Materials and methods

Test guideline
Qualifier:
according to
Guideline:
OECD Guideline 442C (In Chemico Skin Sensitisation: Direct Peptide Reactivity Assay (DPRA))
GLP compliance:
no
Remarks:
GLP equivalent
Type of study:
direct peptide binding assay

Test material

Reference
Name:
Unnamed
Type:
Constituent
Test material form:
liquid

In chemico test system

Details on study design:
The Direct peptide reactivity Assay (DPRA) is an in chemico test to determine the reactivity of test a
substance towards peptides.
This assay has been validated for a broad range of low-molecular weight chemicals and it was found
to detect reactive skin sensitizers from a broad range of so called applicability domains, i.e.
chemicals reacting with proteins by different mechanisms. It was validated by ECVAM and proposed
to be used as part of an integrated approach for testing and assessment (IATA).

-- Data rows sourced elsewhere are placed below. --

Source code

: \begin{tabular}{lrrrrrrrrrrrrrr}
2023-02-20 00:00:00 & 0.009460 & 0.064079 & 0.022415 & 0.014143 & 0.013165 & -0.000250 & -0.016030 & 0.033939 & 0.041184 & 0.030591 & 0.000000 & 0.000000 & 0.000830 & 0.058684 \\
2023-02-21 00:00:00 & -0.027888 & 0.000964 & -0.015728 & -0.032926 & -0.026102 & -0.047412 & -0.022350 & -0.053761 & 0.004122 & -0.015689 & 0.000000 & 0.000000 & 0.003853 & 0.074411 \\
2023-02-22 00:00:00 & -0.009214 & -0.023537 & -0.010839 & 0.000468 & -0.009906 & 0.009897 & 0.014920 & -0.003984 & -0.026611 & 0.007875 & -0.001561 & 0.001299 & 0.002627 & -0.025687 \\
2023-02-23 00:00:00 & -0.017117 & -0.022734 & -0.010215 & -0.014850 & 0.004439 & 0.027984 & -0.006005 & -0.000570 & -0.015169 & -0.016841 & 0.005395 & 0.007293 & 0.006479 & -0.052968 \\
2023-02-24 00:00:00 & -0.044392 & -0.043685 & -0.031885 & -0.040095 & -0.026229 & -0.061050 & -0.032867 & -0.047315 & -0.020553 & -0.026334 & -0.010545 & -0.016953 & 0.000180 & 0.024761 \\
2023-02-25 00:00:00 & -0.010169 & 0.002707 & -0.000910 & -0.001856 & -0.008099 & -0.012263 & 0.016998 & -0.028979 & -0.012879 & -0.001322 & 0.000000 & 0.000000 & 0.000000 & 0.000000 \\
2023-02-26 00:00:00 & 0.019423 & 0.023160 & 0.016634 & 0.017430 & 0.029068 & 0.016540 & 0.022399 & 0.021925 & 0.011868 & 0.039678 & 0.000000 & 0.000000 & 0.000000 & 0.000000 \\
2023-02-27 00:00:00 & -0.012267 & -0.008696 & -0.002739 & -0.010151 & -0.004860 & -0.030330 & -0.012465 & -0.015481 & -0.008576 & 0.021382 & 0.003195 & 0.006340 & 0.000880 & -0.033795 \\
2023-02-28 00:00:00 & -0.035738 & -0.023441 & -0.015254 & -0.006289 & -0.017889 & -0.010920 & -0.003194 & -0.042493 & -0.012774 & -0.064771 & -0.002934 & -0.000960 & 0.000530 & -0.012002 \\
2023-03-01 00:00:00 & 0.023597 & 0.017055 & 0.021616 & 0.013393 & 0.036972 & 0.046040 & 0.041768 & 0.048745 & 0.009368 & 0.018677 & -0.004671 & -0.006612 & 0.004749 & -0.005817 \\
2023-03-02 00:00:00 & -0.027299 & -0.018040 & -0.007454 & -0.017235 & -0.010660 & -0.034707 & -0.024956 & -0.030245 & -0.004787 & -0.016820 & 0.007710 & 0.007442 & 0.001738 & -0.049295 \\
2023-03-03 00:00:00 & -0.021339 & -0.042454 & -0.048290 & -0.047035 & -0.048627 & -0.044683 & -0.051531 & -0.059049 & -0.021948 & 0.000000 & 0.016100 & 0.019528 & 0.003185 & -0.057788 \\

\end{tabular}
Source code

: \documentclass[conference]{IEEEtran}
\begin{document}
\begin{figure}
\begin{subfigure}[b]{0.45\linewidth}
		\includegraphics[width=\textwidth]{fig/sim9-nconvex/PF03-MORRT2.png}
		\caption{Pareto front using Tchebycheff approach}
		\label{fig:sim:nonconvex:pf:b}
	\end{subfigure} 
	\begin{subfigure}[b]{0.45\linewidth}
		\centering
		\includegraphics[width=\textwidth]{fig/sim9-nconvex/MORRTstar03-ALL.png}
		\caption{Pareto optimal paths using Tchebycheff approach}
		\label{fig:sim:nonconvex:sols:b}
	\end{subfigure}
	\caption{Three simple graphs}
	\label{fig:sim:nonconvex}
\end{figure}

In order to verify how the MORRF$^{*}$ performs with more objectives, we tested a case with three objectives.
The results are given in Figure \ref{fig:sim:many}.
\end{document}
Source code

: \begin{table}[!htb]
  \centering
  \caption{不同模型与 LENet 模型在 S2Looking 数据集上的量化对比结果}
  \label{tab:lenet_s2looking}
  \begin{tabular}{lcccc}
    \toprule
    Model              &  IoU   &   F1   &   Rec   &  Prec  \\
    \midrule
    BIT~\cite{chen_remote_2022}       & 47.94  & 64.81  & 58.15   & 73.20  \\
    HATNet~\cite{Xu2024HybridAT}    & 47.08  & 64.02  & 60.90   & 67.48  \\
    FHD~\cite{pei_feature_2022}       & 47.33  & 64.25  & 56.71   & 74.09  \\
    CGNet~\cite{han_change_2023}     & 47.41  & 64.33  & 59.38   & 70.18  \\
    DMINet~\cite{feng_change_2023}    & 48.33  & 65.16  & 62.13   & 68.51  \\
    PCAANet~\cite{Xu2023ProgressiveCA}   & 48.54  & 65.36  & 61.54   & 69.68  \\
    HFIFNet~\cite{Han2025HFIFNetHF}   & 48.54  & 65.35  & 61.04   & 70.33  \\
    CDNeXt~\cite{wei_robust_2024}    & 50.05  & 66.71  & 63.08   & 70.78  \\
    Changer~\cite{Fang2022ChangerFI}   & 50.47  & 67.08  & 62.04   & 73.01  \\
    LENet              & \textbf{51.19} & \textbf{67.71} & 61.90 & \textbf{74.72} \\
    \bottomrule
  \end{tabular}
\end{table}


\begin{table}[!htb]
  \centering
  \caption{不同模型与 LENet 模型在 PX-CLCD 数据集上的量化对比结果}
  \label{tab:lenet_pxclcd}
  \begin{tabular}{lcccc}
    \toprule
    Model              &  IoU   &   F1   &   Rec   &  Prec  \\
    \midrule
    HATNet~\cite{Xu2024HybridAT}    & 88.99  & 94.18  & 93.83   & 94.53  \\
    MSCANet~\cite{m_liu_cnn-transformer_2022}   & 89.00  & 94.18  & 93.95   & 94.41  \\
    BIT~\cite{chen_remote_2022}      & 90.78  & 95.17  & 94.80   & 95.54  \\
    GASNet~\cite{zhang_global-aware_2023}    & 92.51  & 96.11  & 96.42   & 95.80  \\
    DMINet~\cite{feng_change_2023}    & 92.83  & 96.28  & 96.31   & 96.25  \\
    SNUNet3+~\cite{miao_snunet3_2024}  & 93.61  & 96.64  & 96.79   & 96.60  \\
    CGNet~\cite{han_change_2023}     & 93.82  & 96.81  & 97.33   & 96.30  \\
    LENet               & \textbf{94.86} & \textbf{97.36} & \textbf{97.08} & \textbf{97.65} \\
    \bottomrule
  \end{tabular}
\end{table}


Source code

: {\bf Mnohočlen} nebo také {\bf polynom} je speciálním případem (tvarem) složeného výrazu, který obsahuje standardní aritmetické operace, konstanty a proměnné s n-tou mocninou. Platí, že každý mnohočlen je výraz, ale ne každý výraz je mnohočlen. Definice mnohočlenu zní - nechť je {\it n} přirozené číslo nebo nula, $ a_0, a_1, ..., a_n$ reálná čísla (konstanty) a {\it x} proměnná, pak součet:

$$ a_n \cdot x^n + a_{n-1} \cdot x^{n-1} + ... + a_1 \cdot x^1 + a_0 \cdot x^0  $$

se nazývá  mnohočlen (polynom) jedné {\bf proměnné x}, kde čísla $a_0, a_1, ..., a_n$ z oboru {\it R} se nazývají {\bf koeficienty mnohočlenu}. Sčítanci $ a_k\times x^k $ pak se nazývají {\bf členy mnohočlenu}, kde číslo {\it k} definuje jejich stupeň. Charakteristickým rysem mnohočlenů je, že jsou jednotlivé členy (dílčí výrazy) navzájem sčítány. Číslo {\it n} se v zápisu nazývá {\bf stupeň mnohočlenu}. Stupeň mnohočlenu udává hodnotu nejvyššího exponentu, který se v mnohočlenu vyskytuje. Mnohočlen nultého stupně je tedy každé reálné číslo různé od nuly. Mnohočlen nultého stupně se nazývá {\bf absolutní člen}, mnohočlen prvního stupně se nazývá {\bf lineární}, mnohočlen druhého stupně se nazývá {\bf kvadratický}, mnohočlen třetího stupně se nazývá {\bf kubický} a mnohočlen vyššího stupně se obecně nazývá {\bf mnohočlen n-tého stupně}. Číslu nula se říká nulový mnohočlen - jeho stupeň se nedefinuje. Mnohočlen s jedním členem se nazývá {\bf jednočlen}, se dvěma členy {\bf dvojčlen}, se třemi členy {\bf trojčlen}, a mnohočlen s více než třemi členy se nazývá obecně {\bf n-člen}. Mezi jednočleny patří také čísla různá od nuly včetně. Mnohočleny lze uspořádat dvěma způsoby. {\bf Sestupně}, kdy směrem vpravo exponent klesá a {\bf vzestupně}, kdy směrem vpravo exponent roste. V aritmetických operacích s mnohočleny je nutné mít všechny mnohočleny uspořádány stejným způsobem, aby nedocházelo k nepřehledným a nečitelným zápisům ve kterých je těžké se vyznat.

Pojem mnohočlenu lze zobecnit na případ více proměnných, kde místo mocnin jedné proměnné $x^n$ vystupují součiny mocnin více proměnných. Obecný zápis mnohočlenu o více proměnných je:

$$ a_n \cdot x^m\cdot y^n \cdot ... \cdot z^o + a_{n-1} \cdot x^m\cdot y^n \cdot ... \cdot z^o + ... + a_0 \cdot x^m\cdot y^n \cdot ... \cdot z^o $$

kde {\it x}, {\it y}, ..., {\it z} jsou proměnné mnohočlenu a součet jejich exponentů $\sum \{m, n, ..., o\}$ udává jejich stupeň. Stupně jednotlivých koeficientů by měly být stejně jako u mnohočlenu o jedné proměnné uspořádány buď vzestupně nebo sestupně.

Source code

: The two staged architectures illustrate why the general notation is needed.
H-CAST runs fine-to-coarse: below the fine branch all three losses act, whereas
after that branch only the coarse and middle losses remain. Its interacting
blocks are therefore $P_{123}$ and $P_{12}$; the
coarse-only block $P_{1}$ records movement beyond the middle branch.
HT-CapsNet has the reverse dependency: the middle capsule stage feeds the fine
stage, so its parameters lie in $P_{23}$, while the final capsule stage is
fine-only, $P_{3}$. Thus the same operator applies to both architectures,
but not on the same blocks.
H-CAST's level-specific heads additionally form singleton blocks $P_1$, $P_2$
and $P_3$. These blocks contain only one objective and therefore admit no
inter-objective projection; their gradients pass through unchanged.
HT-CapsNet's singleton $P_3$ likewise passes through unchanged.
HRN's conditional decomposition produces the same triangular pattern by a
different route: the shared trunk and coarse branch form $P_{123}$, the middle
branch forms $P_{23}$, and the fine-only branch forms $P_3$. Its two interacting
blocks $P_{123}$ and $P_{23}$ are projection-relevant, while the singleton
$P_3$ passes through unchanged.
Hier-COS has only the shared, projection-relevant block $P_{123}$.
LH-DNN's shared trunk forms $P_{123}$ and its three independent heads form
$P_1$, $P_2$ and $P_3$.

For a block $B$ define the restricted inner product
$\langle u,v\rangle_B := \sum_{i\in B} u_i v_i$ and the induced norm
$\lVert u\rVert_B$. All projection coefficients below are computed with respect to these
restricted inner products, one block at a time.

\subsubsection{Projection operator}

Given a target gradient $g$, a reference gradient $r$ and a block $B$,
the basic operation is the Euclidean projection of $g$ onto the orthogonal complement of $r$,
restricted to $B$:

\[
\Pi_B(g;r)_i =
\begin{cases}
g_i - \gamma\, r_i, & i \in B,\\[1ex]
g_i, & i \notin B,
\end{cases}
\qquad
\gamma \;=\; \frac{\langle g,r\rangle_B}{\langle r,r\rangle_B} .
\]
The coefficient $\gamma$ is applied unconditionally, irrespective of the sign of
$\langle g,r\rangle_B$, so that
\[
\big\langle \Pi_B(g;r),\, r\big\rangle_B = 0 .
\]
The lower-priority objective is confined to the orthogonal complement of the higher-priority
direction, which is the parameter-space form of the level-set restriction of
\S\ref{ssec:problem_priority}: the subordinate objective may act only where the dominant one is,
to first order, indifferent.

The test substance was dissolved in acetonitrile and mixed with a Cysteine- and a
Lysine-containing peptide according to the standard operating procedure of the DPRA. One study
with three replicates was conducted. After 24 h incubation time, peptide depletion induced by was determined by HPLC-UV.

Results and discussion

In vitro / in chemico

Results
Key result
Parameter:
other: Average depletion Cys-and Lys-peptide
Value:
14.6
Vehicle controls validity:
valid
Negative controls validity:
valid
Positive controls validity:
valid

Applicant's summary and conclusion

Interpretation of results:
Category 1 (skin sensitising) based on GHS criteria
Conclusions:
The result of the DPRA assay should be used as part of an integrated approach for testing and
assessment (IATA). A parallel test in the KeratinoSens™ assay may indicate whether congruent
results are obtained by both test methods. According to a detailed analysis on large set of
chemicals, two congruent results in these two tests give a good prediction of the sensitizer hazard
[3-5] particularly when predicting human data, while an additional test in a dendritic cell line
assessing expression of surface markers may be needed in case of discordant results.
GR-86-6599 was reactive with the Cys-peptide (27.8% depletion) and classified into the LOW
reactivity class according to the prediction model. It is therefore considered a sensitizer according to
the prediction model of the DPRA. Additional analysis with LC-MS indicated that it indeed formed a
covalent adduct with the test peptide.